IIEmbrapa Informática Agropecuária, Av. Dr. André Tosello, 209, C.P. 6041 - 13083-970 - Campinas, SP - Brasil

 

 


ABSTRACT

Heat waves usually result in losses of animal production since they are exposed to thermal stress inducing an increase in mortality and consequent economical losses. Animal science and meteorological databases from the last years contain enough data in the poultry production business to allow the modeling of mortality losses due to heat wave incidence. This research analyzes a database of broiler production associated to climatic data, using data mining techniques such as attribute selection and data classification (decision tree) to model the impact of heat wave incidence on broiler mortality. The temperature and humidity index (THI) was used for screening environmental data. The data mining techniques allowed the development of three comprehensible models for estimating specifically high mortality during broiler production. Two models yielded a classification accuracy of 89.3% by using Principal Component Analysis (PCA) and Wrapper feature selection approaches. Both models obtained a class precision of 0.83 for classifying high mortality. When the feature selection was made by the domain experts, the model accuracy reached 85.7%, while the class precision of high mortality was 0.76. Meteorological data and the calculated THI from meteorological stations were helpful to select the range of harmful environmental conditions for broilers 29 and 42 days old. The data mining techniques were useful for building animal production models.

Key words: THI, broiler production, environmental data


RESUMO

As ondas de calor provocam perdas na produção animal pela sua exposição ao estresse por calor aumentando a mortalidade, e consequentemente, perdas econômicas. Bancos de dados zootécnicos e meteorológicos históricos podem conter informações que permitem modelar a mortalidade de frangos devido à incidência de ondas de calor. O objetivo foi analisar bancos de dados de frangos de corte associados a dados meteorológicos utilizando técnicas de mineração de dados, seleção de atributos e classificação (árvore de decisão) para modelar o impacto da incidência de onda de calor na mortalidade de frangos de corte. O Índice de Temperatura e Umidade (ITU) foi utilizado para descrever parte dos dados ambientais. A técnica de Mineração de Dados permitiu a construção de três modelos compreensíveis para estimar a alta mortalidade em frangos de corte. Os modelos gerados pela abordagem de seleção de atributos por Análise dos Componentes Principais e Wrapper apresentaram igual desempenho com uma precisão total de 89,3% e a classificação para alta mortalidade foi de 83,3%. Quando a seleção foi feita por especialistas do domínio, a precisão do modelo foi de 85,7%, e a da classificação para alta mortalidade foi de 76,9%. Resultados meteorológicos e o ITU calculada a partir de estações meteorológicas permitiram identificar condições ambientais prejudiciais para frangos entre 29 e 42 dias de vida. A técnica de Mineração de Dados é aplicável para construir modelos preditivos para a produção animal.

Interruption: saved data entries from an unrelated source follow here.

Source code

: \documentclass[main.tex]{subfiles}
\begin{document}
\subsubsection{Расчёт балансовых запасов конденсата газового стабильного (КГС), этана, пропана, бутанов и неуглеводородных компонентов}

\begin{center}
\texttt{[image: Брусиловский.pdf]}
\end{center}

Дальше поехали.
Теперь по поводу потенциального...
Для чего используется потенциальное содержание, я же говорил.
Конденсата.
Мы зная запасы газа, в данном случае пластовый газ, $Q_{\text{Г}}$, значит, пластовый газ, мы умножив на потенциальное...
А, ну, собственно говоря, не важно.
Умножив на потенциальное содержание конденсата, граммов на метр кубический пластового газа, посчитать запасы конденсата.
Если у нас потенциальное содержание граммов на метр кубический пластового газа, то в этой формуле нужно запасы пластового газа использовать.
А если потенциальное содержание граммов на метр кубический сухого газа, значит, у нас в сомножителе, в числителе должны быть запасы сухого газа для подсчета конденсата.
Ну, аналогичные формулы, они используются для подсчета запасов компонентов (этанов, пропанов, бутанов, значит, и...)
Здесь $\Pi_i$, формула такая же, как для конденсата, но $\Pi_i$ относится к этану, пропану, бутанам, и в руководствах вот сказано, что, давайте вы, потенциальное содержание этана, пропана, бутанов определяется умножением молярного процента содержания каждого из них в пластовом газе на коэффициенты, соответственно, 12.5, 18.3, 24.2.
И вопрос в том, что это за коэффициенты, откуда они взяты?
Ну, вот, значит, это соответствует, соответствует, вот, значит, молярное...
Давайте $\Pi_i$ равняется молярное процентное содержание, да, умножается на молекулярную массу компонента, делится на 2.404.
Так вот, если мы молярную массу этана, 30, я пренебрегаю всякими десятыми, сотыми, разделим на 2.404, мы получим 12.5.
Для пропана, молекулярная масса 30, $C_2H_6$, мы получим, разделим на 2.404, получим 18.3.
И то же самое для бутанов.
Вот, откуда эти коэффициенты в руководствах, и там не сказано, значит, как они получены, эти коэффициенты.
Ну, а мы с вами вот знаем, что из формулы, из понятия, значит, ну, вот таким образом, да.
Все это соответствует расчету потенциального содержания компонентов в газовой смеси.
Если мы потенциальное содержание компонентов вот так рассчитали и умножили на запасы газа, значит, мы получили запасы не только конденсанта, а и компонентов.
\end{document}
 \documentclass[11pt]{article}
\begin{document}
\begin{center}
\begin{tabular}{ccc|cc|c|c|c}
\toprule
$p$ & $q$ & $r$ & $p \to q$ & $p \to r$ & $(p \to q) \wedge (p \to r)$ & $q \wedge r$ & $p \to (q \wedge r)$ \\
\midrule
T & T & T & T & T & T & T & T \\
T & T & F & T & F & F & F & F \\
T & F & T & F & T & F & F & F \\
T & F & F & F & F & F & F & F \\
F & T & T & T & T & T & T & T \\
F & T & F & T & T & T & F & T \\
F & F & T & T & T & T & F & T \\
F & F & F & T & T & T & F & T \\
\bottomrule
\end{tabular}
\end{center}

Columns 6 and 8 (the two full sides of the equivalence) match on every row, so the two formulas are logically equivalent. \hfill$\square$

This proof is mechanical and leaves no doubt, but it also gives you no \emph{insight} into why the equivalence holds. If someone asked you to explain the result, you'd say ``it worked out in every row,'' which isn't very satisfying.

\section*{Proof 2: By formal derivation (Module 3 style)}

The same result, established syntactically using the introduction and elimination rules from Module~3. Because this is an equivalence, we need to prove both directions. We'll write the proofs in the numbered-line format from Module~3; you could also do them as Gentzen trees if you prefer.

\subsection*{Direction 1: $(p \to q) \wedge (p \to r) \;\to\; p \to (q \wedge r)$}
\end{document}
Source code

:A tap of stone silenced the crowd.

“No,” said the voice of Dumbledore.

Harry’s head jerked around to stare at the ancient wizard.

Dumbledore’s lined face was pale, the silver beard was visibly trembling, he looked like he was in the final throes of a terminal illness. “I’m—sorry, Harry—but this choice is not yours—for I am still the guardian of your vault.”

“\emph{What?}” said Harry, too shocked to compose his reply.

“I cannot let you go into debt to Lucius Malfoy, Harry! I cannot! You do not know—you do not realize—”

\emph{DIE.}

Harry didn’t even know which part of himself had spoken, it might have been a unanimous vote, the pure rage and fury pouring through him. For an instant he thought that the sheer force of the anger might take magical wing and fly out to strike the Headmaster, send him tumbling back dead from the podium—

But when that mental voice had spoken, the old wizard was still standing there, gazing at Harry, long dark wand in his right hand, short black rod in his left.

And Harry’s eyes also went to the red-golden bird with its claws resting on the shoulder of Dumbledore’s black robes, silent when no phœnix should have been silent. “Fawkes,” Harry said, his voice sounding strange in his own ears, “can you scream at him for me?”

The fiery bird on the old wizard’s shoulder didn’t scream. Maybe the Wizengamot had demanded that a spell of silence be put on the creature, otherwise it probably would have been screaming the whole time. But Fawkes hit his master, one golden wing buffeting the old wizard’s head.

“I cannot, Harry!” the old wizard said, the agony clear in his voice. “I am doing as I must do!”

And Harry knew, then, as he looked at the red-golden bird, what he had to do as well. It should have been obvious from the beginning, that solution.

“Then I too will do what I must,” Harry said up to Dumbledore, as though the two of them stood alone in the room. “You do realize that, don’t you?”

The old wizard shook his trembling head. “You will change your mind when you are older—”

Palavras-chave: ITU, frango de corte, dados ambientais


 

 

INTRODUCTION

Brazilian poultry production has been developing in a very competitive scenario. This scenario requires losses control to reduce production costs improving its productivity. The main factors that affect the thermal comfort of broilers are environmental temperature, relative humidity and wind speed, which may imply in mortality for extreme conditions (Teeter et al., 1985; Yahav et al., 1995; Macari & Furlan, 2001). Broiler mortality patterns in commercial houses exposed to high environmental temperatures present higher values for the first two weeks up to 30 days of rearing (Xin et al., 1994; Cony & Zocche, 2004; Tabler et al., 2006). One way to access bird thermal comfort for studying mortality is by using an index that combines several factors (Tao & Xin, 2003; Chepete et al., 2005).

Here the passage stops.